Discussão - 8 comentários

  1. Flávio Furtado de Farias disse:

    .Acontece que o verbo também é ação.

  2. cretinas disse:

    Mas o verbo age, quando age, sobre convicções e emoções, não sobre corpos, e a avaliação desse tipo de efeito é sempre subjetiva. Se formos instituir -- como parece que, de fato, já foi instituído --um direito de não ser ofendido, com o mesmo peso do direito de não ser fisicamente agredido, chegaremos a um ponto onde bastará a palavra de uma suposta vítima da "ofensa" para calar qualquer tipo de dissenso.

  3. João Carlos disse:

    Cada vez mais está virando moda a falácia lógica "eu-não-gosto-portanto-você-não-pode". E sempre vem disfarçada com o argumento da "proteção da sociedade".
    Se vamos radicalizar, radicalizemos... A única forma de nenhum ser humano ficar doente, sofrer injustiças, ser vítima de catástrofes naturais e até dos males da velhice é até bem simples: extinguir a espécie humana. Algum "bem-intencionado" voluntário para "dar o exemplo"?...

  4. Há problemas no raciocínio exposta na postagem.
    1)O princípio do "foi ofendido, ofenda de volta" parte do pressuposto de que ambas as partes possuem canais igualmente eficientes, o que raramente é o caso;
    2)A imagem social do indivíduo é um bem de que a pessoa dispõe - por exemplo, para obter crédito no comércio. Se sua imagem é denegrida com calúnias, há uma perda real envolvida;
    3)Advogado e polícia, a Justiça e afins são instituições sociais que visam, justamente, a resolução de conflitos;
    Nenhum direito é absoluto. O direito de ir e vir é um valor fundamental. Não quer dizer que qualquer pessoa tenha o direito de ir ao seu quarto sem sua permissão. Isso confronta com seu direito à privacidade e segurança.
    Do mesmo modo, a liberdade de expressão é um valor fundamental. Mas não quer dizer que ela seja absoluta e possa ir além do direito da pessoa à sua integridade moral.
    []s,
    Roberto Takata

  5. McFly disse:

    Parabéns pelo post. Mesmo.
    Takata, o que você diz faz bastante sentido. Mas,
    1) em casos de disparidade muito grande, costumava ser possível pedir pelo direito de resposta - que é muito diferente de conseguir uma liminar pra calar alguém (um jornal, por exemplo, como fez o Sarney com o Estadão. Além disso, ...
    2) ... eu acho que o post não se refere ao zé da esquina e ao padeiro. Existe um contexto.
    3) há uma propensão em se eliminar advogado, polícia e justiça e este post é sobre isso: censura prévia. Com mordaça, não há justiça, advogado ou polícia.

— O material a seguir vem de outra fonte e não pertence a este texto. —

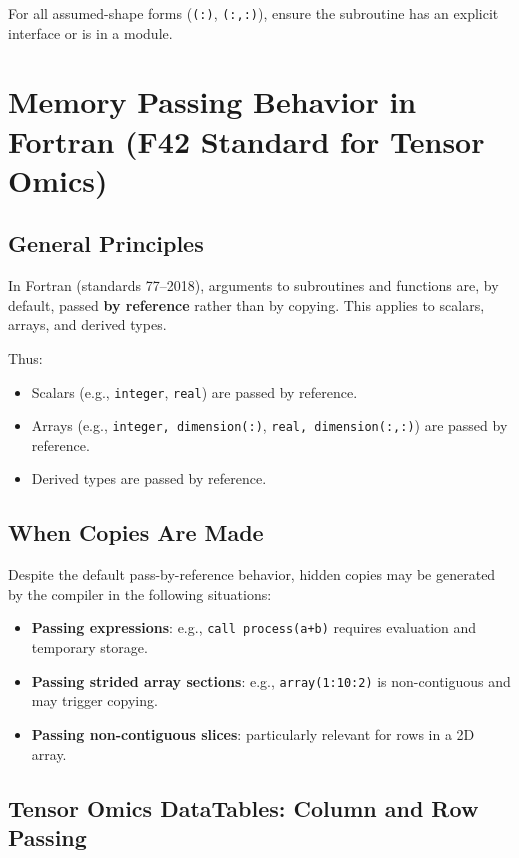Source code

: \documentclass{article}
\begin{document}
\noindent For all assumed-shape forms (\texttt{(:)}, \texttt{(:,:)}), ensure the subroutine has an explicit interface or is in a module.


\section{Memory Passing Behavior in Fortran (F42 Standard for Tensor Omics)}

\subsection{General Principles}

In Fortran (standards 77--2018), arguments to subroutines and functions are, by default, passed \textbf{by reference} rather than by copying.  
This applies to scalars, arrays, and derived types.

Thus:

\begin{itemize}
    \item Scalars (e.g., \texttt{integer}, \texttt{real}) are passed by reference.
    \item Arrays (e.g., \texttt{integer, dimension(:)}, \texttt{real, dimension(:,:)}) are passed by reference.
    \item Derived types are passed by reference.
\end{itemize}

\subsection{When Copies Are Made}

Despite the default pass-by-reference behavior, hidden copies may be generated by the compiler in the following situations:

\begin{itemize}
    \item \textbf{Passing expressions}: e.g., \texttt{call process(a+b)} requires evaluation and temporary storage.
    \item \textbf{Passing strided array sections}: e.g., \texttt{array(1:10:2)} is non-contiguous and may trigger copying.
    \item \textbf{Passing non-contiguous slices}: particularly relevant for rows in a 2D array.
\end{itemize}

\subsection{Tensor Omics DataTables: Column and Row Passing}
\end{document}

  6. De longe eu comemoro ser parcela da praga da sociedade e que absoluto, nunca o seja...

  7. Leonardo Lepesqueur disse:

    Imaginemos, somente imaginemos, se a censura a Galileu Galilei tivesse sido efetiva.

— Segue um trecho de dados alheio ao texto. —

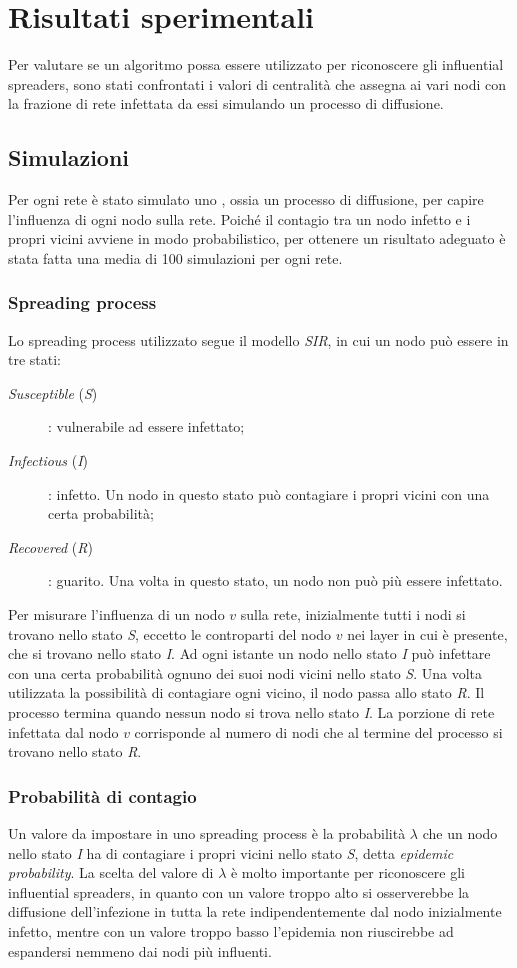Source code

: \chapter{Risultati sperimentali}
Per valutare se un algoritmo possa essere utilizzato per riconoscere gli influential spreaders, 
sono stati confrontati i valori di centralità che assegna ai vari nodi con la frazione di 
rete infettata da essi simulando un processo di diffusione.

\section{Simulazioni}
Per ogni rete è stato simulato uno \spproc, ossia un processo di diffusione, per capire l'influenza 
di ogni nodo sulla rete. Poiché il contagio tra un nodo infetto e i propri vicini avviene in modo 
probabilistico, per ottenere un risultato adeguato è stata fatta una media di \num{100} simulazioni per ogni rete.

\subsection{Spreading process}
Lo spreading process utilizzato segue il modello \emph{SIR}, in cui un nodo può essere in tre stati:
\begin{description}
    \item[\emph{Susceptible} (\emph{S})] : vulnerabile ad essere infettato;
    \item[\emph{Infectious} (\emph{I})] : infetto. Un nodo in questo stato può contagiare
        i propri vicini con una certa probabilità;
    \item[\emph{Recovered} (\emph{R})] : guarito. Una volta in questo stato, un nodo non può più essere
        infettato.
\end{description}
Per misurare l'influenza di un nodo $v$ sulla rete, inizialmente tutti i nodi si trovano nello stato \emph{S}, 
eccetto le controparti del nodo $v$ nei layer in cui è presente, che si trovano nello stato \emph{I}.
Ad ogni istante un nodo nello stato \emph{I} può infettare con una certa probabilità ognuno dei suoi nodi vicini 
nello stato \emph{S}. Una volta utilizzata la possibilità di contagiare ogni vicino, il nodo passa allo stato \emph{R}.
Il processo termina quando nessun nodo si trova nello stato \emph{I}.
La porzione di rete infettata dal nodo $v$ corrisponde al numero di nodi che al termine del processo si trovano nello 
stato \emph{R}.

\subsection{Probabilità di contagio}
\label{sec:epprob}
Un valore da impostare in uno spreading process è la probabilità $\lambda$ che un nodo nello stato \emph{I}
ha di contagiare i propri vicini nello stato \emph{S}, detta \emph{epidemic probability}.
La scelta del valore di $\lambda$ è molto importante per riconoscere gli influential spreaders, 
in quanto con un valore troppo alto si osserverebbe la diffusione dell'infezione in tutta la 
rete indipendentemente dal nodo inizialmente infetto, mentre con un valore troppo basso l'epidemia 
non riuscirebbe ad espandersi nemmeno dai nodi più influenti.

  8. Valdinei Oliveira disse:

    Esta é uma atitude típica da esquerda que sempre detestou a oposição onde quer que tenha chegado ao poder, amordaçando e eliminando os opositores de sua ideologia. O PT está mostrando suas reais intenções.
    O povo está fazendo uma opção partidária que lhe vai custar caro no futuro. Depois que o PT e os corruptos amordaçarem a imprensa, estarão livres para praticar todo tipo de desmandos.
    Mas estes que lutam contra a liberdade de imprensa provarão do próprio veneno. A história mostra que onde não há liberdade de imprensa, o estado "Leviatã" se torna um opressor e todos passarão a ser perseguidos, mais cedo ou mais tarde.
    Os carrascos de hoje serão as vítimas de amanhã. Os esquerdistas são peritos em perseguir os outros e a eles próprios. A história do comunismo está aí para exemplificar.